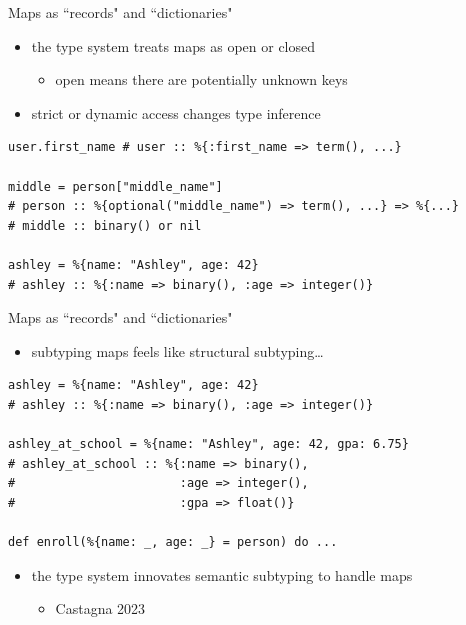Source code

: \documentclass[
  ignorenonframetext,
  aspectratio=169]{beamer}
\providecommand{\tightlist}{%
  \setlength{\itemsep}{0pt}\setlength{\parskip}{0pt}}
\begin{document}
\begin{frame}[fragile]{Maps as ``records" and ``dictionaries"}
\label{maps-as-records-and-dictionaries-1}
\begin{itemize}
\tightlist
\item
  the type system treats maps as open or closed

  \begin{itemize}
  \tightlist
  \item
    open means there are potentially unknown keys
  \end{itemize}
\item
  strict or dynamic access changes type inference
\end{itemize}

\begin{lstlisting}
user.first_name # user :: %{:first_name => term(), ...}

middle = person["middle_name"]
# person :: %{optional("middle_name") => term(), ...} => %{...}
# middle :: binary() or nil

ashley = %{name: "Ashley", age: 42}
# ashley :: %{:name => binary(), :age => integer()}
\end{lstlisting}
\end{frame}

\begin{frame}[fragile]{Maps as ``records" and ``dictionaries"}
\label{maps-as-records-and-dictionaries-2}
\begin{itemize}
\tightlist
\item
  subtyping maps feels like structural subtyping\ldots{}
\end{itemize}

\begin{lstlisting}
ashley = %{name: "Ashley", age: 42}
# ashley :: %{:name => binary(), :age => integer()}

ashley_at_school = %{name: "Ashley", age: 42, gpa: 6.75}
# ashley_at_school :: %{:name => binary(),
#                       :age => integer(),
#                       :gpa => float()}

def enroll(%{name: _, age: _} = person) do ...
\end{lstlisting}

\begin{itemize}
\tightlist
\item
  the type system innovates semantic subtyping to handle maps

  \begin{itemize}
  \tightlist
  \item
    Castagna 2023
  \end{itemize}
\end{itemize}
\end{frame}
\end{document}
■ ■ ■ ■
* [Your task]:
Copy every line of the listing that contains the word "system".

* [Answer box]:
  the type system treats maps as open or closed
  the type system innovates semantic subtyping to handle maps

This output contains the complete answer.